Wyatt Andrews of CBS writes about the cost of Obamnomics

Without question, the Barack Obama infomercial served as a very slick and powerful recitation of the biggest promises he’s made as a presidential candidate. But the very bigness of his ideas is the problem: he seems blind to the concept his numbers don’t add up.

Let’s start with his highly suspect, and widely discredited, claim that he can find federal “spending cuts beyond the costs” of his promises. Very few independent economists believe he has identified the savings needed to offset his remarkable list of tax credits, tax cuts and spending pledges.

Fact: Even if you believe Obama intends to fix health care, most independent analysts say the cost is massive – $1.2 trillion over ten years, according to the highly respected Lewin Group. When the new Congress wakes up next year to a $1 trillion deficit, and answers the overwhelming new demands for another stimulus package, will the leadership really bite on a health care reform package that digs the deficit hole so much deeper?

And that’s just the beginning of what Obama would spend.

Fact: The tax cuts he promises, which are mostly refundable tax credits (code for cash back), will cost $60 billion just in year one, according the National Taxpayers Union, though the Obama campaign’s own estimates in July put that figure at $130 billion.

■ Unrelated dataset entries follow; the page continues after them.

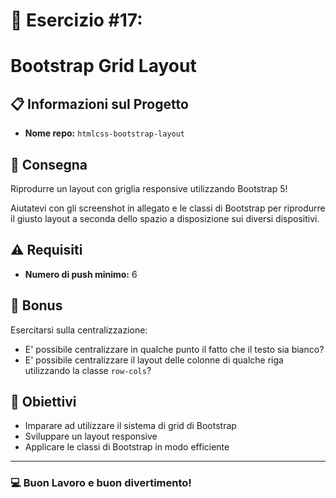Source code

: # 🚀 Esercizio #17: 
# Bootstrap Grid Layout

## 📋 Informazioni sul Progetto
- **Nome repo:** `htmlcss-bootstrap-layout`

## 📝 Consegna
Riprodurre un layout con griglia responsive utilizzando Bootstrap 5!

Aiutatevi con gli screenshot in allegato e le classi di Bootstrap per riprodurre il giusto layout a seconda dello spazio a disposizione sui diversi dispositivi.

## ⚠️ Requisiti
- **Numero di push minimo:** 6

## 🌟 Bonus
Esercitarsi sulla centralizzazione:
- E' possibile centralizzare in qualche punto il fatto che il testo sia bianco?
- E' possibile centralizzare il layout delle colonne di qualche riga utilizzando la classe `row-cols`?

## 🎯 Obiettivi
- Imparare ad utilizzare il sistema di grid di Bootstrap
- Sviluppare un layout responsive
- Applicare le classi di Bootstrap in modo efficiente

---

### 💻 Buon Lavoro e buon divertimento!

Fact: His new promise to give businesses a $3,000 tax credit for each new job created will cost $40 billion. But economists say this credit is far more likely to benefit companies already planning to expand and will likely not be enough to help companies create new jobs or forestall layoffs.

Fact: Obama’s claim he will lower health care premiums by $2,500 is: 1.) guesswork, which is 2.) based on health care savings that might, in a perfect world, happen over 10 years – a fact Obama neatly glosses over.

Fact: Obama, when referring to savings he can make by leaving Iraq ($90 billion, according to Congressional Budget Office estimates), has spent these savings several times over, across several different promises depending on the crowd he’s addressing.

Most of the time he spends the Iraq savings in the context of the roads he wants to build; sometimes it’s for the teachers he wants to hire. Tonight, he riffed rhetorically on the savings, asking how many scholarships could be funded, or how many schools could be built. In the end though, presuming he really saves $90 billion, he can only spend it once.
Remember he also mentioned rebuilding the military ($7 billion/yr); his education initiative ($18 billion/yr); and his energy initiative ($15 billion/yr). He did not mention the $188 billion that he would spend on the brand new stimulus package he has proposed.

If he closes every loophole as promised, saves every dime from Iraq, raises taxes on the rich and trims the federal budget as he’s promised to do “line by line,” he still doesn’t pay for his list. If he’s elected, the first fact hitting his desk will be the figure projecting how much less of a budget he has to work with – thanks to the recession. He gave us a very compelling vision with his ad buy tonight. What he did not give us was any hint of the cold reality he’s facing or a sense of how he might prioritize his promises if voters trust him with the White House.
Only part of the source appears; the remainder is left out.